Cette réorganisation des activités intervient alors qu’avec la guerre en Ukraine, la situation internationale a rappelé durement les réalités des enjeux de souveraineté industrielle en matière de défense.
Ainsi, l’usine de Sorgues, premier employeur industriel de la commune avec 365 salariés, devrait voir sa production d’explosifs à haute performance largement augmenter dans les années à venir. Une ‘remontée en charge’ déjà entamée depuis plusieurs années avec de nombreux investissements, comme notamment en 2021 avec la réalisation d’une station de traitement actif des rejets du site sorguais, qui vise à doubler les capacités de production de ce groupe employant au total près de 1 200 collaborateurs.
Une ré-industrialisation illustrée également par la récente décision d’augmenter la capacité de production de poudres de gros calibre principalement destinées à l’artillerie de 155mm sur le site de Bergerac.
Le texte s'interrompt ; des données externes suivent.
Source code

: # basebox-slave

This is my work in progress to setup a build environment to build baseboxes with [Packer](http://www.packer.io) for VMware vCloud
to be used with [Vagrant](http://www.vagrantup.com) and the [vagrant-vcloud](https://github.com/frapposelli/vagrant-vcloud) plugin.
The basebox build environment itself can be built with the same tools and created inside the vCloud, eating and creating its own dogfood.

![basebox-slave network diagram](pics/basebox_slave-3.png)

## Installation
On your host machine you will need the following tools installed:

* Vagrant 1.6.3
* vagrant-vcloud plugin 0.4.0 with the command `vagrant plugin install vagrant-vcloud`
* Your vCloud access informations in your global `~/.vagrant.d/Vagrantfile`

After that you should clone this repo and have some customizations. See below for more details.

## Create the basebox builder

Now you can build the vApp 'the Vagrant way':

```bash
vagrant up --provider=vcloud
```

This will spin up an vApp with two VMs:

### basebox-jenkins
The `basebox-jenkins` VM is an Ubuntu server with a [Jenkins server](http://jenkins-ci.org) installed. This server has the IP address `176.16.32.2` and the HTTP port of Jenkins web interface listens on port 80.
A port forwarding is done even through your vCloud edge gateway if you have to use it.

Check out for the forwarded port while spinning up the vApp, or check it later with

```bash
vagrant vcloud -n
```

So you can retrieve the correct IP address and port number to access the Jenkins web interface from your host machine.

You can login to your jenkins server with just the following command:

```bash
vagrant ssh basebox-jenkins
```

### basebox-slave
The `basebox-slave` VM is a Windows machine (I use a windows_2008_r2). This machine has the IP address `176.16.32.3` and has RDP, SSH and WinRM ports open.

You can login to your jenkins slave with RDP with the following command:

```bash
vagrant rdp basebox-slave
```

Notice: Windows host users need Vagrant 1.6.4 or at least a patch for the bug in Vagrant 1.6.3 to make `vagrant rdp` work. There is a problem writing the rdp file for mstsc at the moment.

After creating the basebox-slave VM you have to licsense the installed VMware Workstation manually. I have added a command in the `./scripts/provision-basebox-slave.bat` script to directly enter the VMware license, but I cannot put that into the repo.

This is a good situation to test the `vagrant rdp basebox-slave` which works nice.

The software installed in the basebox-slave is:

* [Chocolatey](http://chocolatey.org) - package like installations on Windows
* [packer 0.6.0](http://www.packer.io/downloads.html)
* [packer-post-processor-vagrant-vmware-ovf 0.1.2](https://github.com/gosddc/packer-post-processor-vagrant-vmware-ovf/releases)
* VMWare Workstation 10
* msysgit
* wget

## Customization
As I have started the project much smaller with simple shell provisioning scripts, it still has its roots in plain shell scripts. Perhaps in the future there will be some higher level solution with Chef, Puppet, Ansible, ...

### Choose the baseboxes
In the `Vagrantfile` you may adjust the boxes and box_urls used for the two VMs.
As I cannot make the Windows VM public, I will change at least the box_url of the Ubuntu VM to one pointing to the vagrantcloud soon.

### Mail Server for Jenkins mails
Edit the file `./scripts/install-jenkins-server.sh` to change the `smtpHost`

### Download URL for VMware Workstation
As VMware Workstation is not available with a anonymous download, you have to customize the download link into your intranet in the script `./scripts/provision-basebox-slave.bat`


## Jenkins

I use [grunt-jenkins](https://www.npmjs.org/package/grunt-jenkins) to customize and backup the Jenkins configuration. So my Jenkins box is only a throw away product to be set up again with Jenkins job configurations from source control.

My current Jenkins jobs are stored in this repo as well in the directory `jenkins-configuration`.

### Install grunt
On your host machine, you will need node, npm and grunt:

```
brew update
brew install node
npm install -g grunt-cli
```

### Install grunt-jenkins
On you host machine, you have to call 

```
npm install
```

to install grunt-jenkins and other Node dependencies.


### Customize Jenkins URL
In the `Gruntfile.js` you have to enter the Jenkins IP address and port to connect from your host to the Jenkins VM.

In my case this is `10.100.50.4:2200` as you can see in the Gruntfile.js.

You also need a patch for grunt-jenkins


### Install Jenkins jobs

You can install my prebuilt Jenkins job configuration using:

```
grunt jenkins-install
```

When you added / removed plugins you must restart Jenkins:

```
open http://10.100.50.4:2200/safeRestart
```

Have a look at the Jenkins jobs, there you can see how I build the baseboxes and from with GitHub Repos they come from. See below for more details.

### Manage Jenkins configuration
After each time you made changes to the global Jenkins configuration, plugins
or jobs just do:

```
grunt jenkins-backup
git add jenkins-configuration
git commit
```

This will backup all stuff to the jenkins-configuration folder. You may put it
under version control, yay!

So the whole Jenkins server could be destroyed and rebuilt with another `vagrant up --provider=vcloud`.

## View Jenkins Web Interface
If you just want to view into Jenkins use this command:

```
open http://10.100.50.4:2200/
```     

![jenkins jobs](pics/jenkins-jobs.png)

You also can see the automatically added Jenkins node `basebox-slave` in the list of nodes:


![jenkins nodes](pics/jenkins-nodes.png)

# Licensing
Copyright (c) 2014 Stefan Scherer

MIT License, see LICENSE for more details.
« Aujourd’hui, ces investissements sur l’ensemble des sites nous permettent de monter en capacité, assure Thierry Francou. Mais la problématique ce n’est pas la demande, c’est qu’elle est le bon niveau de réponse et quelles sont les moyens, les compétences et les personnes qu’il faut mettre en place pour atteindre ces objectifs ? » En attendant, le groupe a réalisé une chiffre d’affaires en hausse de +30% en 2022 pour atteindre 300M€.
« Nous devrions aussi enregistrer une augmentation de +30% pour l’année 2023 et atteindre le doublement de notre CA en 2025 comme cela avait été prévu par le groupe, poursuit le PDG d’Eurenco. Nous devrions continuer à croître ensuite. Nous avons des produits phares, très demandés avec une visibilité sur nos marchés jusqu’à quasiment 2030. » De quoi envisager la perspective de réaliser 800M€ de chiffre d’affaires à cette horizon.
Eurenco recrute et lance une formation avec la CCI de Vaucluse
Afin de faire face à ce développement, le groupe entend aussi se donner les moyens humains pour relever ces défis. Ainsi, après avoir lancé en début d’année sa campagne de recrutement des alternants, le leader européen des poudres et explosifs veut encore embaucher. Actuellement, une trentaine de postes sont à pourvoir au sein du groupe dont 18 à Sorgues (11 CDI et 7 alternants).
« Nous avons recruté 300 personnes sur l’ensemble du groupe depuis 2019 et nous allons encore continuer à embaucher, précise Thierry Francou. Nous cherchons des personnes de tous niveaux : opérateurs, techniciens, ingénieurs… »
Afin d’anticiper une partie de ses besoins en personnel, Eurenco, la Chambre de commerce et d’industrie (CCI) de Vaucluse et l’association Campus pyrotechnie du futur viennent d’ailleurs de s’associer afin de créer une antenne de cette formation peu répandue au sein du campus de la CCI à Avignon.
Avec cette annonce officielle, qui vient d’être faite au salon du Bourget, l’objectif pour la CCI 84 est de développer son campus qu’elle souhaite renommer ‘Académie Vaucluse Provence’. En effet, si la chambre consulaire vauclusienne offre déjà un répertoire important de formations, elle ambitionne de développer son offre dans le secteur industriel dont ont besoin les entreprises locales.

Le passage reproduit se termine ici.